Start of RECORDS FOR THE TASK
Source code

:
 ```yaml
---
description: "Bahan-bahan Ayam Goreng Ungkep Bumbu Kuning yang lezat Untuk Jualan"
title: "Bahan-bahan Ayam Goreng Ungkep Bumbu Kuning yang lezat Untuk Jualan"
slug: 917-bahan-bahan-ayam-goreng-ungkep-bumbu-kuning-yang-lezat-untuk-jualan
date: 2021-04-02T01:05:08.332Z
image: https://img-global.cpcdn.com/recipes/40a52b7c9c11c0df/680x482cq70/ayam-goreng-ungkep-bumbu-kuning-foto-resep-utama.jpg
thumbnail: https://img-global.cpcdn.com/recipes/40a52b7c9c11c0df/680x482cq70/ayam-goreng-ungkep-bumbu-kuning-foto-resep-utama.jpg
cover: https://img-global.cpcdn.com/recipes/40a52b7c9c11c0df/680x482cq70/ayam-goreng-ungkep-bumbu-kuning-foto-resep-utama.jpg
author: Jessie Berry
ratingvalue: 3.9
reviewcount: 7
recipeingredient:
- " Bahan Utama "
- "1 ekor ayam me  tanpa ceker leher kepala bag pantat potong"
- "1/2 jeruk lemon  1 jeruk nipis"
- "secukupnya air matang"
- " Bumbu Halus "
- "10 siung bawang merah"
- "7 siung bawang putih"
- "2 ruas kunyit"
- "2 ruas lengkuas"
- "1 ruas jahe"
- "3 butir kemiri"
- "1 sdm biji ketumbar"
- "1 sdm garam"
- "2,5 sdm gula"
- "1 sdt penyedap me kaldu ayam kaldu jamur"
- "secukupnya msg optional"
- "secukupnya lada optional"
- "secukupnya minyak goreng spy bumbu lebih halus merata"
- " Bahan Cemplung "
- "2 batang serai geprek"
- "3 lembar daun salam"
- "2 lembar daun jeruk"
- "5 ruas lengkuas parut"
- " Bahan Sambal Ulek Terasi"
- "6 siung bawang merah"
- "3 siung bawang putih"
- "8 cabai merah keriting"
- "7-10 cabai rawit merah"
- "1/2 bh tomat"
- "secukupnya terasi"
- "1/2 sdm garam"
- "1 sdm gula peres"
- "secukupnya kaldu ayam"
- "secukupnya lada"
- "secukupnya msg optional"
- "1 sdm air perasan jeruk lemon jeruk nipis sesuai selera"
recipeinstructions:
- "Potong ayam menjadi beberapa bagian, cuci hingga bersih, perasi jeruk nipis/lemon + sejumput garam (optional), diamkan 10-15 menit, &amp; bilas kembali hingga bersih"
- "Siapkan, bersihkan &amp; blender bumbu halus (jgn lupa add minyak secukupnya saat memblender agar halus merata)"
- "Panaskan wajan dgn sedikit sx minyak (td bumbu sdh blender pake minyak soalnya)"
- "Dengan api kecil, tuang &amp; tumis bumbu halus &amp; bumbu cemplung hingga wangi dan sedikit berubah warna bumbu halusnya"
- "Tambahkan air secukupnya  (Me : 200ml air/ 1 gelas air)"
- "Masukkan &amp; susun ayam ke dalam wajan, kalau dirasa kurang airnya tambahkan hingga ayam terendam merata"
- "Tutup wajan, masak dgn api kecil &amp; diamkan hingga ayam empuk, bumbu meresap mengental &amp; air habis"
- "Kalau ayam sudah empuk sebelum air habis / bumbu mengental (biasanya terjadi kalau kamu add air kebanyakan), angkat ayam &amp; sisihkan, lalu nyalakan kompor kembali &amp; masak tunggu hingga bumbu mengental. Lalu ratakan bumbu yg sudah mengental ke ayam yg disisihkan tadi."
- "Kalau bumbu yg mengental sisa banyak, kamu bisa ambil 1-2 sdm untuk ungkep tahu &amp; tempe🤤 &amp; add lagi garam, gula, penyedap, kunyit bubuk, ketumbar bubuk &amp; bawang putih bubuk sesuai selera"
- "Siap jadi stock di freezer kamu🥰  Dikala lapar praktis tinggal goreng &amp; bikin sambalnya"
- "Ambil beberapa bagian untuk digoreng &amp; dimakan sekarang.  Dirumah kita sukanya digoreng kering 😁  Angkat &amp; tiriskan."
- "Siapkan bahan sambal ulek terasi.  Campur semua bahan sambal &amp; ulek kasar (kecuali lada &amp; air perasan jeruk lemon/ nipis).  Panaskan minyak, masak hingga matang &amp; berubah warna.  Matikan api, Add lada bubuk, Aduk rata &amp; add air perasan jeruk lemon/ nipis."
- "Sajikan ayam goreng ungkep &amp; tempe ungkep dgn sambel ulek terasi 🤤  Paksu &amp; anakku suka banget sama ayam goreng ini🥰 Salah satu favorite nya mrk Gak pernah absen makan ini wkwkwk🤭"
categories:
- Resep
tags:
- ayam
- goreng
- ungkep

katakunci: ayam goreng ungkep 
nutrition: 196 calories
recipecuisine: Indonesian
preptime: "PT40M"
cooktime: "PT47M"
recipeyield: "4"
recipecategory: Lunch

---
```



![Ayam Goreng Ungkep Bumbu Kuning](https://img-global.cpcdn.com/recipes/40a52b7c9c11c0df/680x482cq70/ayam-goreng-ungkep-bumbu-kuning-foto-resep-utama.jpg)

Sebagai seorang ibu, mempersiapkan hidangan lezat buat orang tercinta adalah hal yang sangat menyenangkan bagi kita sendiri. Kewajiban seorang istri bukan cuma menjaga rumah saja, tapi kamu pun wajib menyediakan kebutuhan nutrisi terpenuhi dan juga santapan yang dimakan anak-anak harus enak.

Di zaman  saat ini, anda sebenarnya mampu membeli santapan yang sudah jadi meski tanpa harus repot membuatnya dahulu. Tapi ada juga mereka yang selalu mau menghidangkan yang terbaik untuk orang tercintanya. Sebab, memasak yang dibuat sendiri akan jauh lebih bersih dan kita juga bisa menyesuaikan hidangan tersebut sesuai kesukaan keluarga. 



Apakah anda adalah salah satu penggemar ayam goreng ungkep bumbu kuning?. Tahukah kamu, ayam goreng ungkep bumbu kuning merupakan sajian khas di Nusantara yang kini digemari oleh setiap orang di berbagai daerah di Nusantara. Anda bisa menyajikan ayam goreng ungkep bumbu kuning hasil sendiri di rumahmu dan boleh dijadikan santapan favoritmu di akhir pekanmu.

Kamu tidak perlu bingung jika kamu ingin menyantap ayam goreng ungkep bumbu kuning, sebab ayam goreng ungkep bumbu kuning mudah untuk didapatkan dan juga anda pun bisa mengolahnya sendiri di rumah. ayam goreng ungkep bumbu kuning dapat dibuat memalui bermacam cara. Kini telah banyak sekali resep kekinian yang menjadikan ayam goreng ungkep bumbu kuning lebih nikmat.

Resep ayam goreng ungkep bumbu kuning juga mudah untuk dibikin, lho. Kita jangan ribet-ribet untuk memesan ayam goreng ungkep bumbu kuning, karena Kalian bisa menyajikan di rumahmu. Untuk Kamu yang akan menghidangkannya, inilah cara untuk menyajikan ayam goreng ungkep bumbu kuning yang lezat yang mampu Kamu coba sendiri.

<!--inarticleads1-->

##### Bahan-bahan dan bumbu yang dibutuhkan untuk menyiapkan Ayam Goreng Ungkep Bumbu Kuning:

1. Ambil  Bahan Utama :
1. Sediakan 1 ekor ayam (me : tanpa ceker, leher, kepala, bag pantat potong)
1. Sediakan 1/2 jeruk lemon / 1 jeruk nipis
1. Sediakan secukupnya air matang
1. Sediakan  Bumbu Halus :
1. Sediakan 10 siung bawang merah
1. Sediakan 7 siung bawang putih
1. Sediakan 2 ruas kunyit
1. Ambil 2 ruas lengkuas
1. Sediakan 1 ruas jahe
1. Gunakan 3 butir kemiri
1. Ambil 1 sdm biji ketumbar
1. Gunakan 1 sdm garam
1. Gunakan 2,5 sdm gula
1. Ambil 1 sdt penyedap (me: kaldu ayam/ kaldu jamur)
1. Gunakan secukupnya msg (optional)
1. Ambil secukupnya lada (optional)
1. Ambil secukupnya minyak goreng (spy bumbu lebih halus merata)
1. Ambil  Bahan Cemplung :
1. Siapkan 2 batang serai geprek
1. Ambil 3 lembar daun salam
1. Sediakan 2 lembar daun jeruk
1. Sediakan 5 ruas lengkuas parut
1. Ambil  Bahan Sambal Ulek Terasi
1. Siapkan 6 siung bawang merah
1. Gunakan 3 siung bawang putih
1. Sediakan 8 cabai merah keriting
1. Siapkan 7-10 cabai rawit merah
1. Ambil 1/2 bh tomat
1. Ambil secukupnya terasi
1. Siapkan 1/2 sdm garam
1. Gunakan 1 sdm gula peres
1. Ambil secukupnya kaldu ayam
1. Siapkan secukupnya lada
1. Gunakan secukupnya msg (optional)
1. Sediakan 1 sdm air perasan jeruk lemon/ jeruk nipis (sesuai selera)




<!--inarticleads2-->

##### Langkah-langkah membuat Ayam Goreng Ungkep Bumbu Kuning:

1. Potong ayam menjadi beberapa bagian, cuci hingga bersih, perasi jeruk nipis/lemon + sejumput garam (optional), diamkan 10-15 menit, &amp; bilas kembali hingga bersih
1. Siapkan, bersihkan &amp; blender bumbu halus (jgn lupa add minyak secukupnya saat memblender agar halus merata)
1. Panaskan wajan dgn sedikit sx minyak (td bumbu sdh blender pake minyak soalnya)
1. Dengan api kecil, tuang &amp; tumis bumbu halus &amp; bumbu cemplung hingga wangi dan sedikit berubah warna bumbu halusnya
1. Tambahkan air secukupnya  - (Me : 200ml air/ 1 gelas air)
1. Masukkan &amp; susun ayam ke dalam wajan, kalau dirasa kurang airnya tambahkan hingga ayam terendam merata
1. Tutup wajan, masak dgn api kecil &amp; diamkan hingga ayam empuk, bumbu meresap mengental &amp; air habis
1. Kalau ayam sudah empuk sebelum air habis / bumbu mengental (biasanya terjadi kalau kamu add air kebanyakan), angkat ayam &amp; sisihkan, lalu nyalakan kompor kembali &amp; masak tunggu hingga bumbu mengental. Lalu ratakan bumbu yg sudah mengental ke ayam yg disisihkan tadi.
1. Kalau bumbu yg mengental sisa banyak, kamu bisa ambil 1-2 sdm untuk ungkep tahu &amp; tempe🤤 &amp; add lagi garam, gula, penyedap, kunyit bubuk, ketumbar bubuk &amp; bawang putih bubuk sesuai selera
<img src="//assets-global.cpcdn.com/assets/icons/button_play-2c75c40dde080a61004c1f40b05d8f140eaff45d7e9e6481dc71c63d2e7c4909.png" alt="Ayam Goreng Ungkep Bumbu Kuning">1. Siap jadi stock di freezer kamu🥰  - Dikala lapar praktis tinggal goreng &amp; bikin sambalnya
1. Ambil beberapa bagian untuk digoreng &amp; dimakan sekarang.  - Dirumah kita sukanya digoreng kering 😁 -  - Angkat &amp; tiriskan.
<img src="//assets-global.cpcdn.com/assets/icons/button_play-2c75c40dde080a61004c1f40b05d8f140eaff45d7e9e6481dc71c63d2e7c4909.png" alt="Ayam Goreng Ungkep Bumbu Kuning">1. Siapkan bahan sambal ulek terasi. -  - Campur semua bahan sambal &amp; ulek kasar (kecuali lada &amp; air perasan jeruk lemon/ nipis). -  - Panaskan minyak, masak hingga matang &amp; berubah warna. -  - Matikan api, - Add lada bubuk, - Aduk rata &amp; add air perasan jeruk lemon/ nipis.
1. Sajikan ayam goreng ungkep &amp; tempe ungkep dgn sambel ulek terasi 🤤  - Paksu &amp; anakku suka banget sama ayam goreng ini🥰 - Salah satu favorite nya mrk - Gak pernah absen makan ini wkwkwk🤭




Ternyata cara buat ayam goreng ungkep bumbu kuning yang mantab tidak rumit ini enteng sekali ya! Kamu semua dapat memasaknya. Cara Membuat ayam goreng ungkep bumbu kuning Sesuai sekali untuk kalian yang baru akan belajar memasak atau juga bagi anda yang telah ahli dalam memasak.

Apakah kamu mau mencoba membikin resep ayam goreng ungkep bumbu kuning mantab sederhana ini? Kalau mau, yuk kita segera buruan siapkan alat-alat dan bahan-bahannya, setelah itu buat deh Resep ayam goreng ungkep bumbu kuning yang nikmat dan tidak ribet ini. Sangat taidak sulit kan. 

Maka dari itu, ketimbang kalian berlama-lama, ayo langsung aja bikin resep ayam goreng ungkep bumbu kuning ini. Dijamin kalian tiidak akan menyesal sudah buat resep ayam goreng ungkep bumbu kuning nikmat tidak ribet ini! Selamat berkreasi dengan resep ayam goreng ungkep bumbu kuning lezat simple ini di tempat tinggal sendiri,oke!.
End of RECORDS FOR THE TASK
:: INSTRUCTIONS TO FOLLOW ::
If the string "bilas" is in a line of the entries, pick that line out.

:: YOUR SOLUTION ::
- "Potong ayam menjadi beberapa bagian, cuci hingga bersih, perasi jeruk nipis/lemon + sejumput garam (optional), diamkan 10-15 menit, &amp; bilas kembali hingga bersih"
1. Potong ayam menjadi beberapa bagian, cuci hingga bersih, perasi jeruk nipis/lemon + sejumput garam (optional), diamkan 10-15 menit, &amp; bilas kembali hingga bersih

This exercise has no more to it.